The Swiss incident, which occurred in the picturesque town of Schaffhausen, has left the locals agog. Eyewitnesses report a man in a dark coat stabbing randomly with the enthusiasm of a discount Jack the Ripper. Three victims, none fatally, because even in chaos the universe occasionally remembers to be merciful. The suspect, a 32-year-old Swiss national, was arrested shortly after, presumably while trying to blend in with other men in dark coats looking vaguely murderous. The motive? Unknown. The response? Predictably bureaucratic.
Let us turn our gaze to the Met’s grand review. Commissioner Sir Mark Rowley, a man whose face suggests he has just smelled something unpleasant behind a filing cabinet, has announced a ‘comprehensive assessment’ of the force’s knife crime strategy. This follows a year in which London saw 11,000 knife offenses and a string of stabbings that have become as routine as the 8:15 to Clapham. The review will examine stop-and-search powers, youth intervention programs, and, one assumes, the existential question of why humans keep stabbing each other when there are so many more efficient methods of interpersonal aggression available.
The official line from the Met is that they are ‘leaving no stone unturned’ and ‘looking at best practice from around the world’. Best practice from around the world. That’s code for ‘we have no idea what we’re doing, so we’ll steal ideas from places that also have no idea what they’re doing, but with fancier accents.’ Perhaps they’ll look to Japan, where knife crime is low because everyone is too polite to be caught committing one, or to Iceland, where it’s probably too cold to unsheathe a blade without immediately regretting it.
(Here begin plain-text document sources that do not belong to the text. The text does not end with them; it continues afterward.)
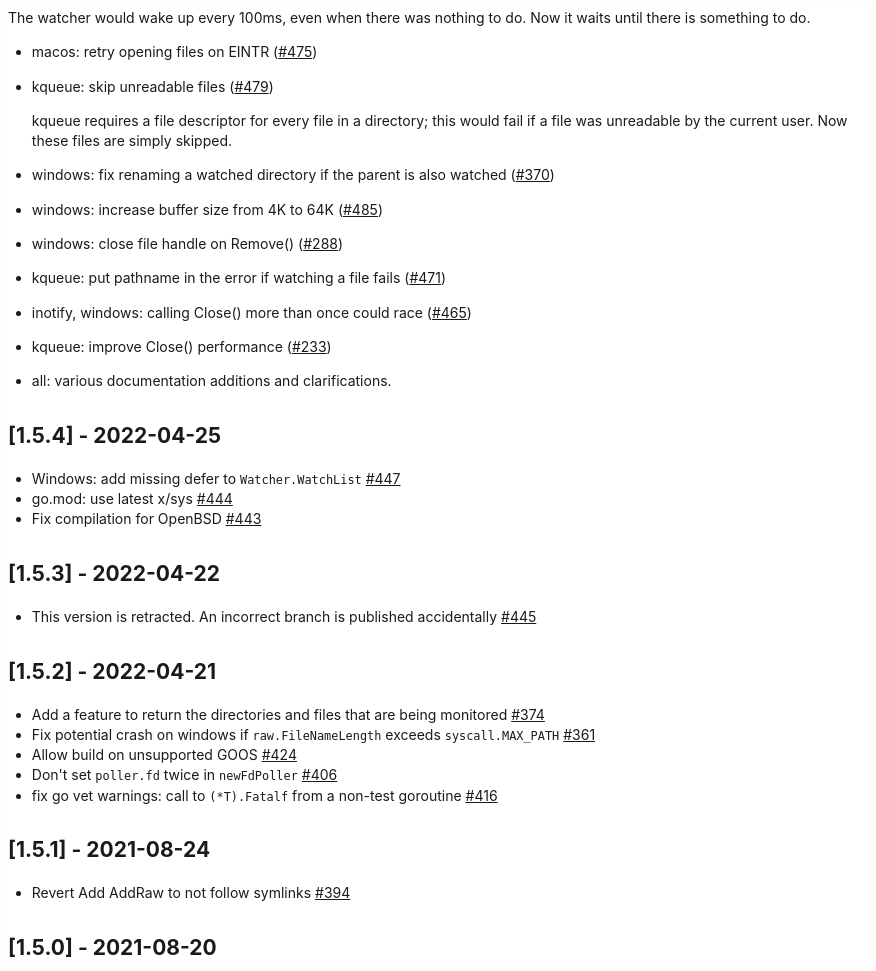   The watcher would wake up every 100ms, even when there was nothing to do. Now
  it waits until there is something to do.

- macos: retry opening files on EINTR ([#475])

- kqueue: skip unreadable files ([#479])

  kqueue requires a file descriptor for every file in a directory; this would
  fail if a file was unreadable by the current user. Now these files are simply
  skipped.

- windows: fix renaming a watched directory if the parent is also watched ([#370])

- windows: increase buffer size from 4K to 64K ([#485])

- windows: close file handle on Remove() ([#288])

- kqueue: put pathname in the error if watching a file fails ([#471])

- inotify, windows: calling Close() more than once could race ([#465])

- kqueue: improve Close() performance ([#233])

- all: various documentation additions and clarifications.

[#233]: https://github.com/fsnotify/fsnotify/pull/233
[#260]: https://github.com/fsnotify/fsnotify/pull/260
[#288]: https://github.com/fsnotify/fsnotify/pull/288
[#370]: https://github.com/fsnotify/fsnotify/pull/370
[#434]: https://github.com/fsnotify/fsnotify/pull/434
[#460]: https://github.com/fsnotify/fsnotify/pull/460
[#463]: https://github.com/fsnotify/fsnotify/pull/463
[#465]: https://github.com/fsnotify/fsnotify/pull/465
[#470]: https://github.com/fsnotify/fsnotify/pull/470
[#471]: https://github.com/fsnotify/fsnotify/pull/471
[#475]: https://github.com/fsnotify/fsnotify/pull/475
[#477]: https://github.com/fsnotify/fsnotify/pull/477
[#479]: https://github.com/fsnotify/fsnotify/pull/479
[#480]: https://github.com/fsnotify/fsnotify/pull/480
[#485]: https://github.com/fsnotify/fsnotify/pull/485

## [1.5.4] - 2022-04-25

* Windows: add missing defer to `Watcher.WatchList` [#447](https://github.com/fsnotify/fsnotify/pull/447)
* go.mod: use latest x/sys [#444](https://github.com/fsnotify/fsnotify/pull/444)
* Fix compilation for OpenBSD [#443](https://github.com/fsnotify/fsnotify/pull/443)

## [1.5.3] - 2022-04-22

* This version is retracted. An incorrect branch is published accidentally [#445](https://github.com/fsnotify/fsnotify/issues/445)

## [1.5.2] - 2022-04-21

* Add a feature to return the directories and files that are being monitored [#374](https://github.com/fsnotify/fsnotify/pull/374)
* Fix potential crash on windows if `raw.FileNameLength` exceeds `syscall.MAX_PATH` [#361](https://github.com/fsnotify/fsnotify/pull/361)
* Allow build on unsupported GOOS [#424](https://github.com/fsnotify/fsnotify/pull/424)
* Don't set `poller.fd` twice in `newFdPoller` [#406](https://github.com/fsnotify/fsnotify/pull/406)
* fix go vet warnings: call to `(*T).Fatalf` from a non-test goroutine [#416](https://github.com/fsnotify/fsnotify/pull/416)

## [1.5.1] - 2021-08-24

* Revert Add AddRaw to not follow symlinks [#394](https://github.com/fsnotify/fsnotify/pull/394)

## [1.5.0] - 2021-08-20


[#371]: https://github.com/fsnotify/fsnotify/pull/371
[#516]: https://github.com/fsnotify/fsnotify/pull/516
[#518]: https://github.com/fsnotify/fsnotify/pull/518
[#520]: https://github.com/fsnotify/fsnotify/pull/520
[#521]: https://github.com/fsnotify/fsnotify/pull/521
[#524]: https://github.com/fsnotify/fsnotify/pull/524
[#525]: https://github.com/fsnotify/fsnotify/pull/525
[#526]: https://github.com/fsnotify/fsnotify/pull/526
[#528]: https://github.com/fsnotify/fsnotify/pull/528
[#537]: https://github.com/fsnotify/fsnotify/pull/537
[#550]: https://github.com/fsnotify/fsnotify/pull/550
[#572]: https://github.com/fsnotify/fsnotify/pull/572
[#79]: https://github.com/howeyc/fsnotify/pull/79
[#77]: https://github.com/howeyc/fsnotify/pull/77
[#72]: https://github.com/howeyc/fsnotify/issues/72
[#71]: https://github.com/howeyc/fsnotify/issues/71
[#70]: https://github.com/howeyc/fsnotify/issues/70
[#63]: https://github.com/howeyc/fsnotify/issues/63
[#62]: https://github.com/howeyc/fsnotify/issues/62
[#60]: https://github.com/howeyc/fsnotify/issues/60
[#59]: https://github.com/howeyc/fsnotify/issues/59
[#49]: https://github.com/howeyc/fsnotify/issues/49
[#45]: https://github.com/howeyc/fsnotify/issues/45
[#40]: https://github.com/howeyc/fsnotify/issues/40
[#36]: https://github.com/howeyc/fsnotify/issues/36
[#33]: https://github.com/howeyc/fsnotify/issues/33
[#29]: https://github.com/howeyc/fsnotify/issues/29
[#25]: https://github.com/howeyc/fsnotify/issues/25
[#24]: https://github.com/howeyc/fsnotify/issues/24
[#21]: https://github.com/howeyc/fsnotify/issues/21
But the real question is: why do we fetishize the bureaucracy of response? Every time there’s a stabbing, we commission a review, a report, a think piece, a royal commission, a panel of experts, a taskforce, a working group, a symposium, a summit, a white paper, a green paper, a blue paper, a purple paper with silver embossing, all of which conclude that stabbing is bad and we should do less of it. Revolutionary. Yet the stabbings continue, because the causes are not a lack of reports but a lack of hope, a lack of opportunity, a lack of anything that isn’t a bladed instrument and a grudge.
Meanwhile, in Switzerland, the three victims are recovering in hospital. One can only hope they receive better care than the average NHS patient, which isn’t hard since a Swiss hospital probably has beds that aren’t in the corridor and staff who aren’t weeping quietly in the corner. And the suspect sits in a cell, probably wondering what all the fuss is about, because when you’re from a country that makes watches you must feel a certain disdain for the shoddy timing of your own violence.
So what have we learned? Nothing new. Stabbings happen. Reviews are announced. The world spins on its axis, greased with blood and gin. I’m going to have a drink. A large one. Preferably with a tiny umbrella, because if we can’t stop the stabbing, at least we can pretend we’re on holiday from the horror.